WHAT TO DO: Lift out each line of the data that holds "Potencial".

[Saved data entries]
------------------------------
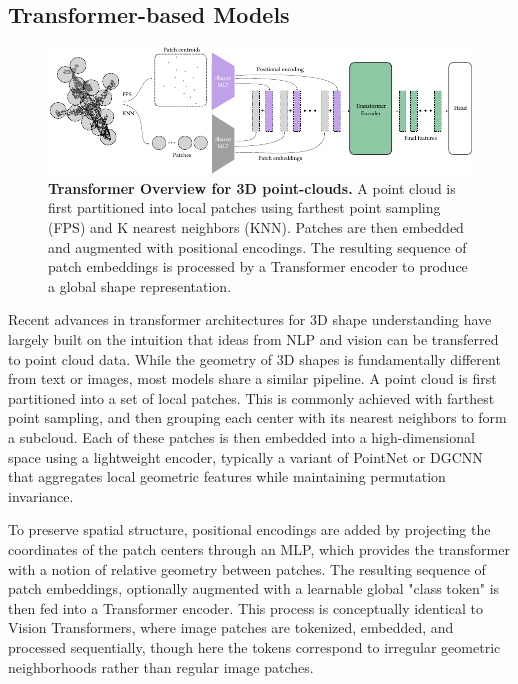 \subsection{Transformer-based Models}
\label{ssec:transformer_based_models}

\begin{figure}[h]
  \centering
  \includegraphics[width=1.0\linewidth]{figs/transformer_overview.pdf}
   \caption{\textbf{Transformer Overview for 3D point-clouds.} A point cloud is first partitioned into local patches using farthest point sampling (FPS) and K nearest neighbors (KNN). Patches are then embedded and augmented with positional encodings. The resulting sequence of patch embeddings is processed by a Transformer encoder to produce a global shape representation.}
   \label{fig:transformer-overview}
\end{figure}

Recent advances in transformer architectures for 3D shape understanding have largely built on the intuition that ideas from NLP and vision can be transferred to point cloud data. While the geometry of 3D shapes is fundamentally different from text or images, most models share a similar pipeline. A point cloud is first partitioned into a set of local patches. This is commonly achieved with farthest point sampling, and then grouping each center with its nearest neighbors to form a subcloud. Each of these patches is then embedded into a high-dimensional space using a lightweight encoder, typically a variant of PointNet or DGCNN that aggregates local geometric features while maintaining permutation invariance.

To preserve spatial structure, positional encodings are added by projecting the coordinates of the patch centers through an MLP, which provides the transformer with a notion of relative geometry between patches. The resulting sequence of patch embeddings, optionally augmented with a learnable global "class token" is then fed into a Transformer encoder. This process is conceptually identical to Vision Transformers, where image patches are tokenized, embedded, and processed sequentially, though here the tokens correspond to irregular geometric neighborhoods rather than regular image patches.


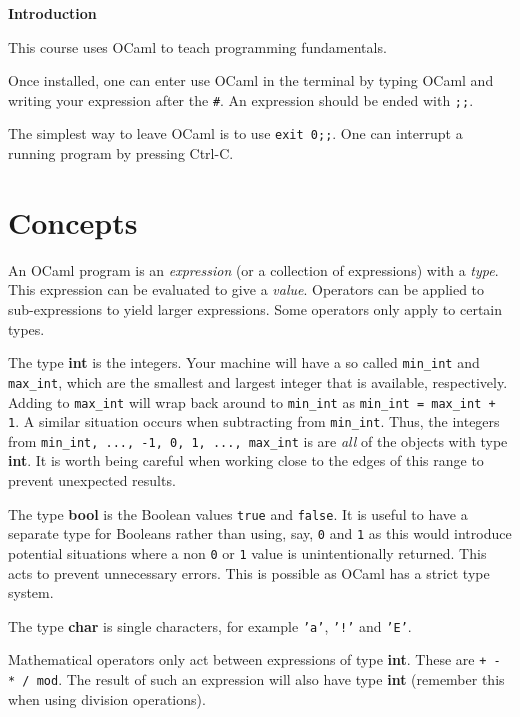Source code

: \documentclass[12pt]{article}
\begin{document}
\begin{center}\LARGE\bf
    Introduction
\end{center}

This course uses OCaml to teach programming fundamentals.

Once installed, one can enter use OCaml in the terminal by typing OCaml and writing your expression
after the \texttt{\#}. An expression should be ended with \texttt{;;}.

The simplest way to leave OCaml is to use \texttt{exit 0;;}. One can interrupt a running program by
pressing Ctrl-C.

\section{Concepts}
An OCaml program is an \textit{expression} (or a collection of expressions) with a \textit{type}.
This expression can be evaluated to give a \textit{value}. Operators can be applied to sub-expressions
to yield larger expressions. Some operators only apply to certain types.

The type \textbf{int} is the integers. Your machine will have a so called \texttt{min\_int} and \texttt{max\_int}, which
are the smallest and largest integer that is available, respectively. Adding to \texttt{max\_int} will
wrap back around to \texttt{min\_int} as \texttt{min\_int = max\_int + 1}. A similar situation occurs when
subtracting from \texttt{min\_int}. Thus, the integers from \texttt{min\_int, ..., -1, 0, 1, ..., max\_int} is
are \textit{all} of the objects with type \textbf{int}. It is worth being careful when working close to the edges of this range
to prevent unexpected results.

The type \textbf{bool} is the Boolean values \texttt{true} and \texttt{false}. It is useful to have
a separate type for Booleans rather than using, say, \texttt{0} and \texttt{1} as this would introduce
potential situations where a non \texttt{0} or \texttt{1} value is unintentionally returned. This acts
to prevent unnecessary errors. This is possible as OCaml has a strict type system.

The type \textbf{char} is single characters, for example \texttt{'a'}, \texttt{'!'} and \texttt{'E'}.

Mathematical operators only act between expressions of type \textbf{int}. These are \texttt{+ - * / mod}.
The result of such an expression will also have type \textbf{int} (remember this when using division operations).
\end{document}
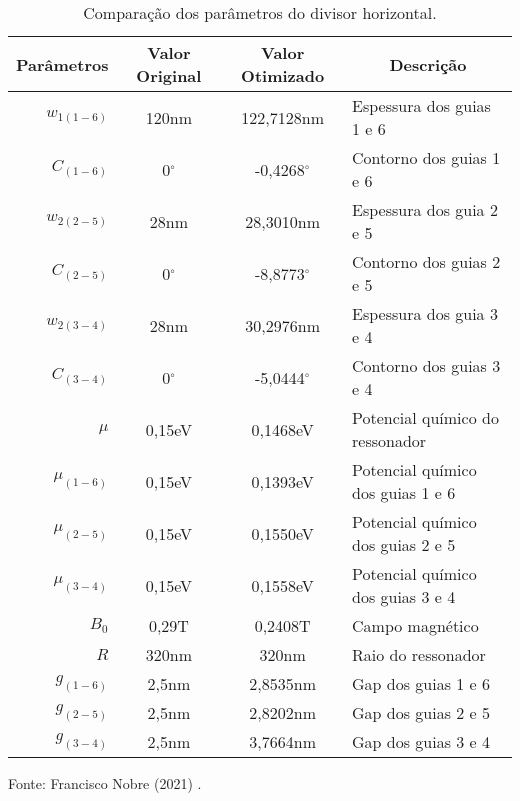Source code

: 



\begin{table}[H]
    \centering
    \caption{Comparação dos parâmetros do divisor horizontal.}
    \begin{tabular}{rccl}
    \hline
\multicolumn{1}{c}{Parâmetros} & Valor Original & Valor Otimizado   & \multicolumn{1}{c}{Descrição}     \\ \hline
$w_{1(1-6)}$                   & 120nm          & 122,7128nm        & Espessura dos guias 1 e 6         \\
$C_{(1-6)}$                    & 0$^{\circ}$    & -0,4268$^{\circ}$ & Contorno dos guias 1 e 6          \\
$w_{2(2-5)}$                   & 28nm           & 28,3010nm         & Espessura dos guia 2 e 5          \\
$C_{(2-5)}$                    & 0$^{\circ}$    & -8,8773$^{\circ}$ & Contorno dos guias 2 e 5          \\
$w_{2(3-4)}$                   & 28nm           & 30,2976nm         & Espessura dos guia 3 e 4          \\
$C_{(3-4)}$                    & 0$^{\circ}$    & -5,0444$^{\circ}$ & Contorno dos guias 3 e 4          \\
$\mu$                          & 0,15eV         & 0,1468eV          & Potencial químico do ressonador   \\
$\mu_{(1-6)}$                  & 0,15eV         & 0,1393eV          & Potencial químico dos guias 1 e 6 \\
$\mu_{(2-5)}$                  & 0,15eV         & 0,1550eV          & Potencial químico dos guias 2 e 5 \\
$\mu_{(3-4)}$                  & 0,15eV         & 0,1558eV          & Potencial químico dos guias 3 e 4 \\
$B_{0}$                        & 0,29T          & 0,2408T           & Campo magnético                   \\
$R$                            & 320nm          & 320nm             & Raio do ressonador                \\
$g_{(1-6)}$                    & 2,5nm          & 2,8535nm          & Gap dos guias 1 e 6               \\
$g_{(2-5)}$                    & 2,5nm          & 2,8202nm          & Gap dos guias 2 e 5               \\
$g_{(3-4)}$                    & 2,5nm          & 3,7664nm          & Gap dos guias 3 e 4               \\ \hline
\end{tabular}

    \label{tab: VariaveisHorizontal_Loop_38}

    \vspace{2.5mm}
    Fonte: Francisco Nobre (2021) \cite{Nobre2021Graphene}.

    \end{table}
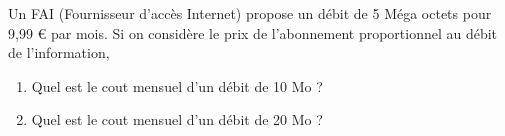 
Un FAI (Fournisseur d'accès Internet) propose un débit de 5 Méga octets pour 9,99 € par mois. Si on considère le prix de l'abonnement proportionnel au débit de l'information,  
\begin{enumerate}
\item Quel est le cout mensuel d'un débit de 10 Mo ?
\item Quel est le cout mensuel d'un débit de 20 Mo ?
\end{enumerate}
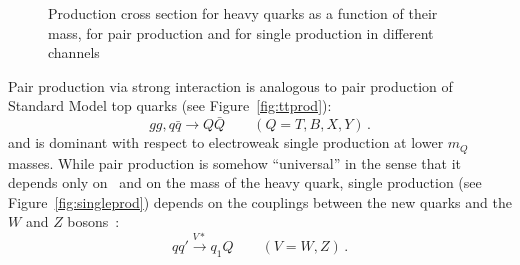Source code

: \begin{figure}[hbt]\begin{center}
\myskip
	\caption{Production cross section for heavy quarks as 
          a function of their mass, for pair production and
          for single production in different 
          channels~\cite{Aguilar-Saavedra:2013qpa}\label{fig:vlqxsec}}
\end{center}\end{figure}

Pair production via strong interaction is analogous to
pair production of Standard Model top quarks 
(see Figure~\ref{fig:ttprod}):
\begin{equation}
gg,q \bar q \to Q \bar Q \quad\quad (Q=T,B,X,Y) \,.
\end{equation}
and is dominant with respect to electroweak single
production at lower $m_Q$ masses. While pair production
is somehow ``universal'' in the sense that it depends only
on \alphas\ and on the mass of the heavy quark,
single production (see Figure~\ref{fig:singleprod}) depends on the couplings between
the new quarks and the $W$ and $Z$ bosons~\cite{Aguilar-Saavedra:2013qpa,Atre:2011ae}:
\begin{equation}
q q' \xrightarrow{V*} q_1Q \quad\quad (V=W,Z) \,.
\end{equation}

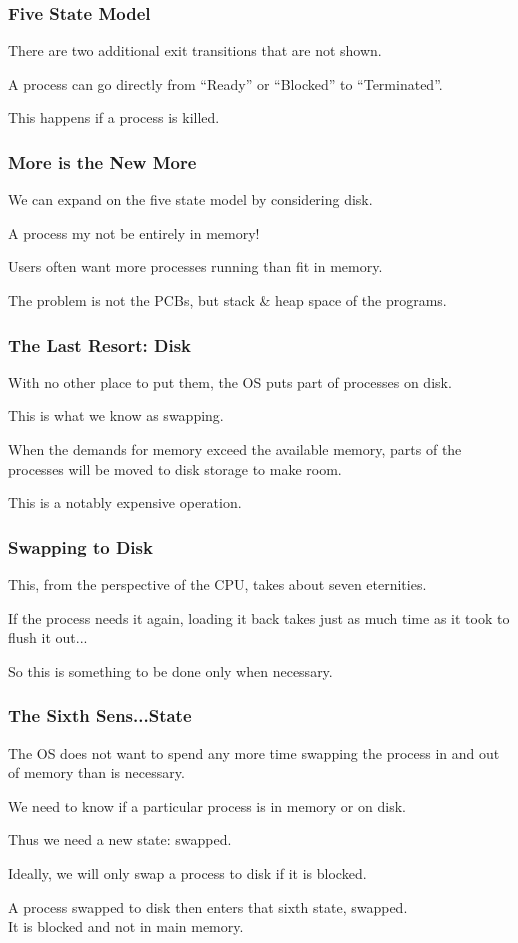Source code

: \begin{frame}
	\frametitle{Five State Model}

	There are two additional exit transitions that are not shown.

	A process can go directly from ``Ready'' or ``Blocked'' to ``Terminated''.

	This happens if a process is killed.

\end{frame}

\begin{frame}
	\frametitle{More is the New More}

	We can expand on the five state model by considering disk.

	A process my not be entirely in memory!

	Users often want more processes running than fit in memory.

	The problem is not the PCBs, but stack \& heap space of the programs.

\end{frame}

\begin{frame}
	\frametitle{The Last Resort: Disk}

	With no other place to put them, the OS puts part of processes on disk.

	This is what we know as \alert{swapping}.

	When the demands for memory exceed the available memory, parts of the processes will be moved to disk storage to make room.

	This is a notably expensive operation.
\end{frame}

\begin{frame}
	\frametitle{Swapping to Disk}

	This, from the perspective of the CPU, takes about seven eternities.

	If the process needs it again, loading it back takes just as much time as it took to flush it out...

	So this is something to be done only when necessary.

\end{frame}

\begin{frame}
	\frametitle{The Sixth Sens...State}

	The OS does not want to spend any more time swapping the process in and out of memory than is necessary.

	We need to know if a particular process is in memory or on disk.

	Thus we need a new state: swapped.

	Ideally, we will only swap a process to disk if it is blocked.

	A process swapped to disk then enters that sixth state, swapped.\\
	\quad It is blocked and not in main memory.

\end{frame}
------------------------------
WRITTEN SOLUTION:
$\mu$                          & 0,15eV         & 0,1468eV          & Potencial químico do ressonador   \\
$\mu_{(1-6)}$                  & 0,15eV         & 0,1393eV          & Potencial químico dos guias 1 e 6 \\
$\mu_{(2-5)}$                  & 0,15eV         & 0,1550eV          & Potencial químico dos guias 2 e 5 \\
$\mu_{(3-4)}$                  & 0,15eV         & 0,1558eV          & Potencial químico dos guias 3 e 4 \\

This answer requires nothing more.